Sumber: netralnews.com, 2025

Dalam bahasa Indonesia, heritage juga disebut sebagai cagar budaya. Berdasarkan Undang-undang Nomor 11 Tahun 2010 tentang Cagar Budaya, Bangunan Cagar Budaya adalah susunan binaan yang terbuat dari benda alam atau benda buatan manusia untuk memenuhi kebutuhan ruang berdinding dan/atau tidak berdinding, dan beratap. Bangunan tersebut masuk dalam kategori cagar budaya apabila memenuhi kriteria berikut:

  1. Berusia 50 (lima puluh) tahun atau lebih;
  2. Mewakili masa gaya paling singkat berusia 50 (lima puluh) tahun;
  3. Memiliki arti khusus bagi sejarah, ilmu pengetahuan, pendidikan, agama, dan/atau kebudayaan; dan
  4. Memiliki nilai budaya bagi penguatan kepribadian bangsa.

Dari kriteria tersebut, dapat diketahui bahwa tidak semua bangunan peninggalan dari masa lalu masuk kategori bangunan heritage, karena juga tidak semua bangunan memiliki kriteria yang telah ditetapkan dalam undang-undang.

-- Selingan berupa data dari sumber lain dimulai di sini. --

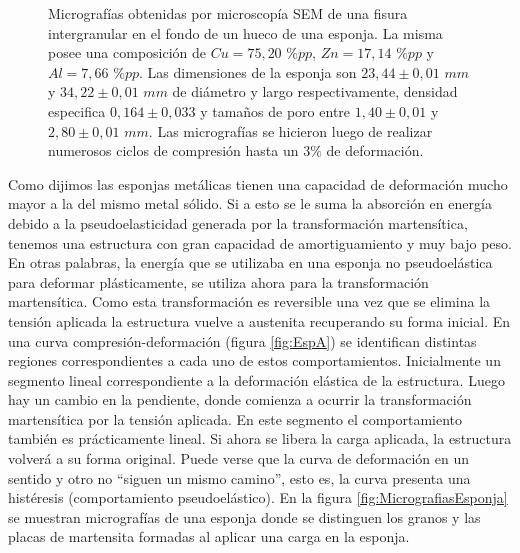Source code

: \documentclass[a4paper,12pt,fleqn,twoside,openany]{book}
\begin{document}
\begin{figure}[h]
\begin{subfigure}{0.45\textwidth}
        \caption{}
        \label{fig:EspAa}
    \end{subfigure}
  \caption{Micrografías obtenidas por microscopía SEM de una fisura intergranular en el fondo de un hueco de una esponja. La misma posee una composición de $Cu=75,20$ $\%pp$, $Zn=17,14$ $\%pp$ y $Al=7,66$ $\%pp$. Las dimensiones de la esponja son $23,44 \pm0,01$ $mm$ y $34,22 \pm0,01$ $mm$ de diámetro y largo respectivamente, densidad especifica $0,164 \pm 0,033$ y tamaños de poro entre $1,40 \pm 0,01$ y $2,80 \pm 0,01$ $mm$. Las micrografías se hicieron luego de realizar numerosos ciclos de compresión hasta un $3\%$ de deformación.}
  \label{fig:FisuraEsponja}
  \end{figure}

Como dijimos las esponjas metálicas tienen una capacidad de deformación mucho mayor a la del mismo metal sólido. Si a esto se le suma la absorción en energía 
debido a la pseudoelasticidad generada por la transformación martensítica, tenemos una estructura con gran capacidad de amortiguamiento y muy bajo 
peso. En otras palabras, la energía que se utilizaba en una esponja no pseudoelástica para deformar plásticamente, se utiliza ahora para la transformación
martensítica. Como esta transformación es reversible una vez que se elimina la tensión aplicada la estructura vuelve a austenita recuperando su forma 
inicial. En una curva compresión-deformación (figura \ref{fig:EspA}) se identifican distintas regiones correspondientes a cada uno de estos comportamientos. Inicialmente un 
segmento lineal correspondiente a la deformación elástica de la estructura. Luego hay un cambio en la pendiente, donde comienza a ocurrir 
la transformación martensítica por la tensión aplicada. En este segmento el comportamiento también es prácticamente lineal. Si ahora se libera la carga 
aplicada, la estructura volverá a su forma original. Puede verse que la curva de deformación en un sentido y otro no “siguen un mismo camino”, esto es, 
la curva presenta una histéresis (comportamiento pseudoelástico). En la figura \ref{fig:MicrografiasEsponja} se muestran micrografías de una esponja donde se distinguen los granos y las placas de martensita formadas al aplicar una carga en la esponja.
\end{document}
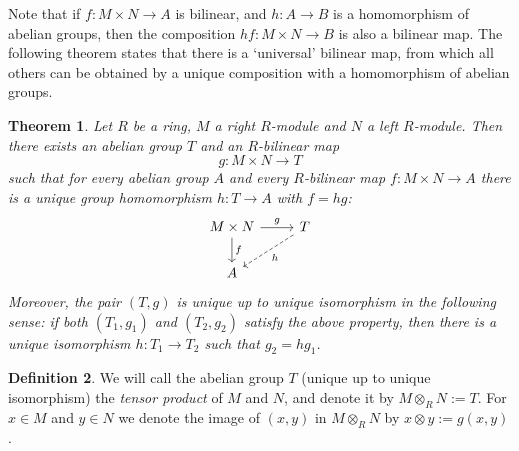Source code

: \documentclass[11pt]{amsbook}
\theoremstyle{plain}
\newtheorem{theorem}{Theorem}
\theoremstyle{definition}
\newtheorem{definition}[theorem]{Definition}
\begin{document}
Note that if $f\colon M\times N\to A$ is bilinear, and $h\colon A\to B$ is a homomorphism of abelian groups, then the composition $hf\colon M\times N \to B$ is also a bilinear map. The following theorem states that there is a `universal' bilinear map, from which all others can be obtained by a unique composition with a homomorphism of abelian groups.

\begin{theorem}\label{thm:existence-of-tensor-product}
Let $R$ be a ring, $M$ a right $R$-module and $N$ a left $R$-module. Then there exists an abelian group $T$ and an $R$-bilinear map
\[
	g\colon M\times N \to T
\]
such that for every abelian group $A$ and every $R$-bilinear map $f\colon M\times N \to A$ there is a unique group homomorphism
$h\colon T \to A$ with $f=hg$:
\[
\begin{tikzcd}
M\times N\arrow{r}{g} \arrow{d}{f} & T \arrow[dashed]{ld}{h} \\
A
\end{tikzcd}
\]
Moreover, the pair $(T,g)$ is unique up to unique isomorphism in the following sense: if both $(T_1,g_1)$ and $(T_2,g_2)$ satisfy the above property, then there is a unique isomorphism $h\colon T_1 \to T_2$ such that $g_2=hg_1$.
\end{theorem}


\begin{definition}We will call the abelian group $T$ (unique up to unique isomorphism) the \emph{tensor product} of $M$ and $N$, and denote it by $M\otimes_R N := T $. For $x\in M$ and $y\in N$ we denote the image of $(x,y)$ in $M\otimes_R N$ by $x\otimes y := g(x,y)$. 
\end{definition}

\end{document}

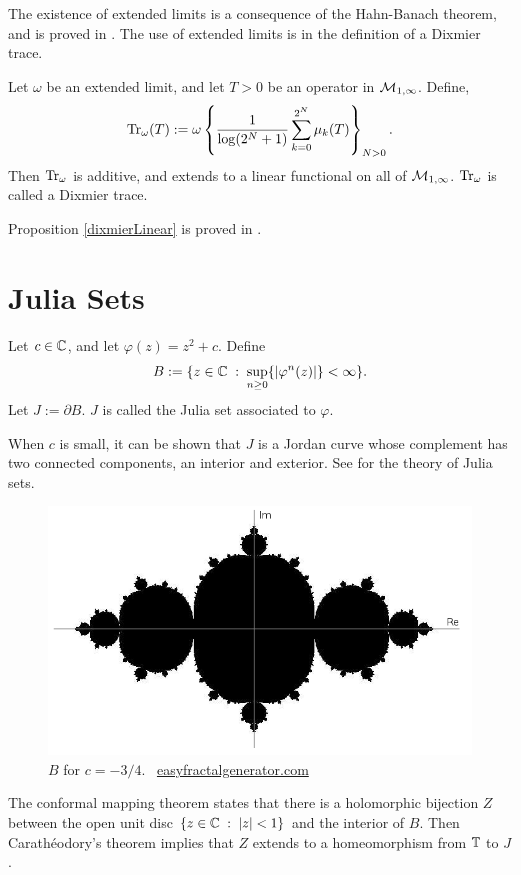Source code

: The existence of extended limits is a consequence of the Hahn-Banach theorem,
and is proved in \cite[Thm 6.2.5]{SingularTraces}. The use
of extended limits is in the definition of a Dixmier trace.

\begin{proposition}
\label{dixmierLinear}
    Let $\omega$ be an extended limit, and let $T > 0$ be an operator
    in $\mathcal{M}_{1,\infty}$. Define,
    \begin{equation}
        \operatorname{Tr}_\omega(T) := \omega\left\{\frac{1}{\log(2^N+1)}\sum_{k=0}^{2^N} \mu_k(T)\right\}_{N > 0}.
    \end{equation}
    Then $\operatorname{Tr}_\omega$ is additive, and extends to a linear functional
    on all of $\mathcal{M}_{1,\infty}$. $\operatorname{Tr}_\omega$ is called a Dixmier trace.
\end{proposition}
Proposition \ref{dixmierLinear} is proved in \cite[Ch. 2]{SingularTraces}.
\section{Julia Sets}
\begin{definition}
    Let $c \in \mathbb{C}$, and let $\varphi(z) = z^2+c$. Define
    \begin{equation}
        B := \{z \in \mathbb{C}\;:\; \sup_{n\geq 0}\{|\varphi^n(z)|\} < \infty\}.
    \end{equation}
    Let $J:= \partial B$. $J$ is called the Julia set associated
    to $\varphi$.
    
    When $c$ is small, it can be shown that $J$ is a Jordan curve
    whose complement has two connected components, an interior and exterior. 
    See \cite{lei2000mandelbrot} for the theory of Julia sets.
\end{definition}
\begin{figure}[h]
    \includegraphics[width=140mm]{Figures/juliaAxes.png}
\caption{$B$ for $c = -3/4$. \textcopyright \, \href{http://www.easyfractalgenerator.com/}{easyfractalgenerator.com}}
\end{figure}
The conformal mapping theorem \cite[Prop. 2.8.1]{berenstein1991complex} states that there is a holomorphic
bijection $Z$ between the open unit disc $\{z \in \mathbb{C}\;:\;|z| < 1\}$
and the interior of $B$. Then Carath\'eodory's theorem \cite[Prop. 2.8.7]{berenstein1991complex}
 implies that $Z$ extends to a homeomorphism from $\mathbb{T}$ to $J$.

Sebuah bangunan apabila dibiarkan terbengkalai dan tidak terawat tentu akan rusak dengan perlahan, maka diperlukan beberapa usaha untuk mempertahankan bangunan tersebut, diantaranya yaitu:

  1. Pemanfaatan yaitu pendayagunaan Cagar Budaya untuk kepentingan sebesar besarnya kesejahteraan rakyat dengan tetap mempertahankan kelestariannya.
  2. Revitalisasi yaitu kegiatan pengembangan yang ditujukan untuk menumbuhkan kembali nilai-nilai penting Cagar Budaya dengan penyesuaian fungsi ruang baru yang tidak bertentangan dengan prinsip pelestarian dan nilai budaya masyarakat.
  3. Adaptasi yaitu upaya pengembangan Cagar Budaya untuk kegiatan yang lebih sesuai dengan kebutuhan masa kini dengan melakukan perubahan terbatas yang tidak akan mengakibatkan kemerosotan nilai pentingnya atau kerusakan pada bagian yang mempunyai nilai penting.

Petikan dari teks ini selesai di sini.